» Your goal:
Transcribe every entry that follows, word for word, and omit the images.

» Data listing:

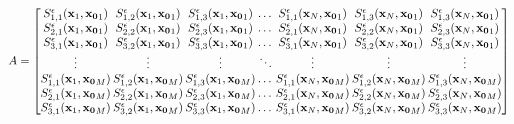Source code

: \begin{equation*}
A = 
\begingroup
\setlength\arraycolsep{1pt}
\begin{bmatrix}
S^{\epsilon}_{1,1}(\mathbf{x}_1,\mathbf{x_{0}}_1) & S^{\epsilon}_{1,2}(\mathbf{x}_1,\mathbf{x_{0}}_1) & S^{\epsilon}_{1,3}(\mathbf{x}_1,\mathbf{x_{0}}_1) & \dots & S^{\epsilon}_{1,1}(\mathbf{x}_N,\mathbf{x_{0}}_1) & S^{\epsilon}_{1,3}(\mathbf{x}_N,\mathbf{x_{0}}_1) & S^{\epsilon}_{1,3}(\mathbf{x}_N,\mathbf{x_{0}}_1)\\
S^{\epsilon}_{2,1}(\mathbf{x}_1,\mathbf{x_{0}}_1) & S^{\epsilon}_{2,2}(\mathbf{x}_1,\mathbf{x_{0}}_1) & S^{\epsilon}_{2,3}(\mathbf{x}_1,\mathbf{x_{0}}_1) & \dots & S^{\epsilon}_{2,1}(\mathbf{x}_N,\mathbf{x_{0}}_1) & S^{\epsilon}_{2,2}(\mathbf{x}_N,\mathbf{x_{0}}_1) & S^{\epsilon}_{2,3}(\mathbf{x}_N,\mathbf{x_{0}}_1)\\
S^{\epsilon}_{3,1}(\mathbf{x}_1,\mathbf{x_{0}}_1) & S^{\epsilon}_{3,2}(\mathbf{x}_1,\mathbf{x_{0}}_1) & S^{\epsilon}_{3,3}(\mathbf{x}_1,\mathbf{x_{0}}_1) & \dots & S^{\epsilon}_{3,1}(\mathbf{x}_N,\mathbf{x_{0}}_1) & S^{\epsilon}_{3,2}(\mathbf{x}_N,\mathbf{x_{0}}_1) & S^{\epsilon}_{3,3}(\mathbf{x}_N,\mathbf{x_{0}}_1)\\
\vdots & \vdots & \vdots & \ddots & \vdots & \vdots & \vdots \\
S^{\epsilon}_{1,1}(\mathbf{x}_1,\mathbf{x_{0}}_M) & S^{\epsilon}_{1,2}(\mathbf{x}_1,\mathbf{x_{0}}_M) & S^{\epsilon}_{1,3}(\mathbf{x}_1,\mathbf{x_{0}}_M) & \dots & S^{\epsilon}_{1,1}(\mathbf{x}_N,\mathbf{x_{0}}_M) & S^{\epsilon}_{1,2}(\mathbf{x}_N,\mathbf{x_{0}}_M) & S^{\epsilon}_{1,3}(\mathbf{x}_N,\mathbf{x_{0}}_M)  \\
S^{\epsilon}_{2,1}(\mathbf{x}_1,\mathbf{x_{0}}_M) & S^{\epsilon}_{2,2}(\mathbf{x}_1,\mathbf{x_{0}}_M) & S^{\epsilon}_{2,3}(\mathbf{x}_1,\mathbf{x_{0}}_M) & \dots & S^{\epsilon}_{2,1}(\mathbf{x}_N,\mathbf{x_{0}}_M) & S^{\epsilon}_{2,2}(\mathbf{x}_N,\mathbf{x_{0}}_M) & S^{\epsilon}_{2,3}(\mathbf{x}_N,\mathbf{x_{0}}_M) \\
S^{\epsilon}_{3,1}(\mathbf{x}_1,\mathbf{x_{0}}_M) & S^{\epsilon}_{3,2}(\mathbf{x}_1,\mathbf{x_{0}}_M) & S^{\epsilon}_{3,3}(\mathbf{x}_1,\mathbf{x_{0}}_M) & \dots & S^{\epsilon}_{3,1}(\mathbf{x}_N,\mathbf{x_{0}}_M) & S^{\epsilon}_{3,2}(\mathbf{x}_N,\mathbf{x_{0}}_M) & S^{\epsilon}_{3,3}(\mathbf{x}_N,\mathbf{x_{0}}_M) \\
\end{bmatrix}
\endgroup
\end{equation*}
\normalsize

» Solution:
Source code

: \begin{equation*}
A = 
\begingroup
\setlength\arraycolsep{1pt}
\begin{bmatrix}
S^{\epsilon}_{1,1}(\mathbf{x}_1,\mathbf{x_{0}}_1) & S^{\epsilon}_{1,2}(\mathbf{x}_1,\mathbf{x_{0}}_1) & S^{\epsilon}_{1,3}(\mathbf{x}_1,\mathbf{x_{0}}_1) & \dots & S^{\epsilon}_{1,1}(\mathbf{x}_N,\mathbf{x_{0}}_1) & S^{\epsilon}_{1,3}(\mathbf{x}_N,\mathbf{x_{0}}_1) & S^{\epsilon}_{1,3}(\mathbf{x}_N,\mathbf{x_{0}}_1)\\
S^{\epsilon}_{2,1}(\mathbf{x}_1,\mathbf{x_{0}}_1) & S^{\epsilon}_{2,2}(\mathbf{x}_1,\mathbf{x_{0}}_1) & S^{\epsilon}_{2,3}(\mathbf{x}_1,\mathbf{x_{0}}_1) & \dots & S^{\epsilon}_{2,1}(\mathbf{x}_N,\mathbf{x_{0}}_1) & S^{\epsilon}_{2,2}(\mathbf{x}_N,\mathbf{x_{0}}_1) & S^{\epsilon}_{2,3}(\mathbf{x}_N,\mathbf{x_{0}}_1)\\
S^{\epsilon}_{3,1}(\mathbf{x}_1,\mathbf{x_{0}}_1) & S^{\epsilon}_{3,2}(\mathbf{x}_1,\mathbf{x_{0}}_1) & S^{\epsilon}_{3,3}(\mathbf{x}_1,\mathbf{x_{0}}_1) & \dots & S^{\epsilon}_{3,1}(\mathbf{x}_N,\mathbf{x_{0}}_1) & S^{\epsilon}_{3,2}(\mathbf{x}_N,\mathbf{x_{0}}_1) & S^{\epsilon}_{3,3}(\mathbf{x}_N,\mathbf{x_{0}}_1)\\
\vdots & \vdots & \vdots & \ddots & \vdots & \vdots & \vdots \\
S^{\epsilon}_{1,1}(\mathbf{x}_1,\mathbf{x_{0}}_M) & S^{\epsilon}_{1,2}(\mathbf{x}_1,\mathbf{x_{0}}_M) & S^{\epsilon}_{1,3}(\mathbf{x}_1,\mathbf{x_{0}}_M) & \dots & S^{\epsilon}_{1,1}(\mathbf{x}_N,\mathbf{x_{0}}_M) & S^{\epsilon}_{1,2}(\mathbf{x}_N,\mathbf{x_{0}}_M) & S^{\epsilon}_{1,3}(\mathbf{x}_N,\mathbf{x_{0}}_M)  \\
S^{\epsilon}_{2,1}(\mathbf{x}_1,\mathbf{x_{0}}_M) & S^{\epsilon}_{2,2}(\mathbf{x}_1,\mathbf{x_{0}}_M) & S^{\epsilon}_{2,3}(\mathbf{x}_1,\mathbf{x_{0}}_M) & \dots & S^{\epsilon}_{2,1}(\mathbf{x}_N,\mathbf{x_{0}}_M) & S^{\epsilon}_{2,2}(\mathbf{x}_N,\mathbf{x_{0}}_M) & S^{\epsilon}_{2,3}(\mathbf{x}_N,\mathbf{x_{0}}_M) \\
S^{\epsilon}_{3,1}(\mathbf{x}_1,\mathbf{x_{0}}_M) & S^{\epsilon}_{3,2}(\mathbf{x}_1,\mathbf{x_{0}}_M) & S^{\epsilon}_{3,3}(\mathbf{x}_1,\mathbf{x_{0}}_M) & \dots & S^{\epsilon}_{3,1}(\mathbf{x}_N,\mathbf{x_{0}}_M) & S^{\epsilon}_{3,2}(\mathbf{x}_N,\mathbf{x_{0}}_M) & S^{\epsilon}_{3,3}(\mathbf{x}_N,\mathbf{x_{0}}_M) \\
\end{bmatrix}
\endgroup
\end{equation*}
\normalsize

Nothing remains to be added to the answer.